**What you will do:** The answer should be each line of the records that contains the word "server"; please copy them all.

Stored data
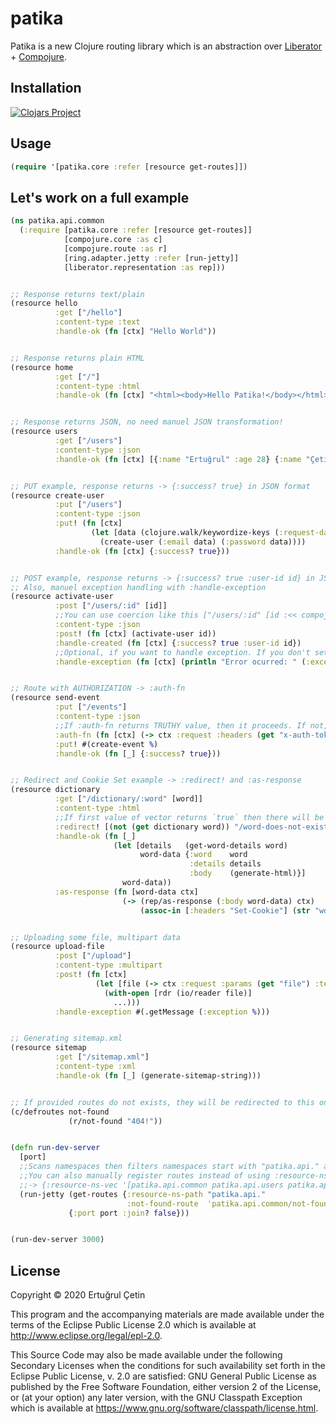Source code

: # patika

Patika is a new Clojure routing library which is an abstraction over [Liberator](https://clojure-liberator.github.io/liberator/) + [Compojure](https://github.com/weavejester/compojure).

## Installation
[![Clojars Project](https://img.shields.io/clojars/v/patika.svg)](https://clojars.org/patika)

## Usage
```clojure
(require '[patika.core :refer [resource get-routes]])
```

## Let's work on a full example
```clojure
(ns patika.api.common
  (:require [patika.core :refer [resource get-routes]]
            [compojure.core :as c]
            [compojure.route :as r]
            [ring.adapter.jetty :refer [run-jetty]]
            [liberator.representation :as rep]))


;; Response returns text/plain
(resource hello
          :get ["/hello"]
          :content-type :text
          :handle-ok (fn [ctx] "Hello World"))


;; Response returns plain HTML
(resource home
          :get ["/"]
          :content-type :html
          :handle-ok (fn [ctx] "<html><body>Hello Patika!</body></html>"))


;; Response returns JSON, no need manuel JSON transformation!
(resource users
          :get ["/users"]
          :content-type :json
          :handle-ok (fn [ctx] [{:name "Ertuğrul" :age 28} {:name "Çetin" :age 22}]))


;; PUT example, response returns -> {:success? true} in JSON format
(resource create-user
          :put ["/users"]
          :content-type :json
          :put! (fn [ctx]
                  (let [data (clojure.walk/keywordize-keys (:request-data ctx))]
                    (create-user (:email data) (:password data))))
          :handle-ok (fn [ctx] {:success? true}))


;; POST example, response returns -> {:success? true :user-id id} in JSON format
;; Also, manuel exception handling with :handle-exception
(resource activate-user
          :post ["/users/:id" [id]]
          ;;You can use coercion like this ["/users/:id" [id :<< compojure.coercions/as-int]]
          :content-type :json
          :post! (fn [ctx] (activate-user id))
          :handle-created (fn [ctx] {:success? true :user-id id})
          ;;Optional, if you want to handle exception. If you don't set your own, default one will be used.
          :handle-exception (fn [ctx] (println "Error ocurred: " (:exception ctx))))


;; Route with AUTHORIZATION -> :auth-fn
(resource send-event
          :put ["/events"]
          :content-type :json
          ;;If :auth-fn returns TRUTHY value, then it proceeds. If not, client gets 401 HTTP error.
          :auth-fn (fn [ctx] (-> ctx :request :headers (get "x-auth-token")))
          :put! #(create-event %)
          :handle-ok (fn [_] {:success? true}))


;; Redirect and Cookie Set example -> :redirect! and :as-response
(resource dictionary
          :get ["/dictionary/:word" [word]]
          :content-type :html
          ;;If first value of vector returns `true` then there will be redirection to /word-does-not-exist path.
          :redirect! [(not (get dictionary word)) "/word-does-not-exist"]
          :handle-ok (fn [_]
                       (let [details   (get-word-details word)
                             word-data {:word    word
                                        :details details
                                        :body    (generate-html)}]
                         word-data))
          :as-response (fn [word-data ctx]
                         (-> (rep/as-response (:body word-data) ctx)
                             (assoc-in [:headers "Set-Cookie"] (str "word=" (:word word-data) ";details=" (:details word-data))))))


;; Uploading some file, multipart data
(resource upload-file
          :post ["/upload"]
          :content-type :multipart
          :post! (fn [ctx]
                   (let [file (-> ctx :request :params (get "file") :tempfile)]
                     (with-open [rdr (io/reader file)]
                       ...)))
          :handle-exception #(.getMessage (:exception %)))


;; Generating sitemap.xml
(resource sitemap
          :get ["/sitemap.xml"]
          :content-type :xml
          :handle-ok (fn [_] (generate-sitemap-string)))


;; If provided routes do not exists, they will be redirected to this one. 
(c/defroutes not-found
             (r/not-found "404!"))


(defn run-dev-server
  [port]
  ;;Scans namespaces then filters namespaces start with "patika.api." and registers routes automatically.
  ;;You can also manually register routes instead of using :resource-ns-path
  ;;-> {:resource-ns-vec '[patika.api.common patika.api.users patika.api.segments ..]}
  (run-jetty (get-routes {:resource-ns-path "patika.api."
                          :not-found-route  'patika.api.common/not-found})
             {:port port :join? false}))


(run-dev-server 3000)
```


## License

Copyright © 2020 Ertuğrul Çetin

This program and the accompanying materials are made available under the
terms of the Eclipse Public License 2.0 which is available at
http://www.eclipse.org/legal/epl-2.0.

This Source Code may also be made available under the following Secondary
Licenses when the conditions for such availability set forth in the Eclipse
Public License, v. 2.0 are satisfied: GNU General Public License as published by
the Free Software Foundation, either version 2 of the License, or (at your
option) any later version, with the GNU Classpath Exception which is available
at https://www.gnu.org/software/classpath/license.html.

**Solution below:**
(defn run-dev-server
(run-dev-server 3000)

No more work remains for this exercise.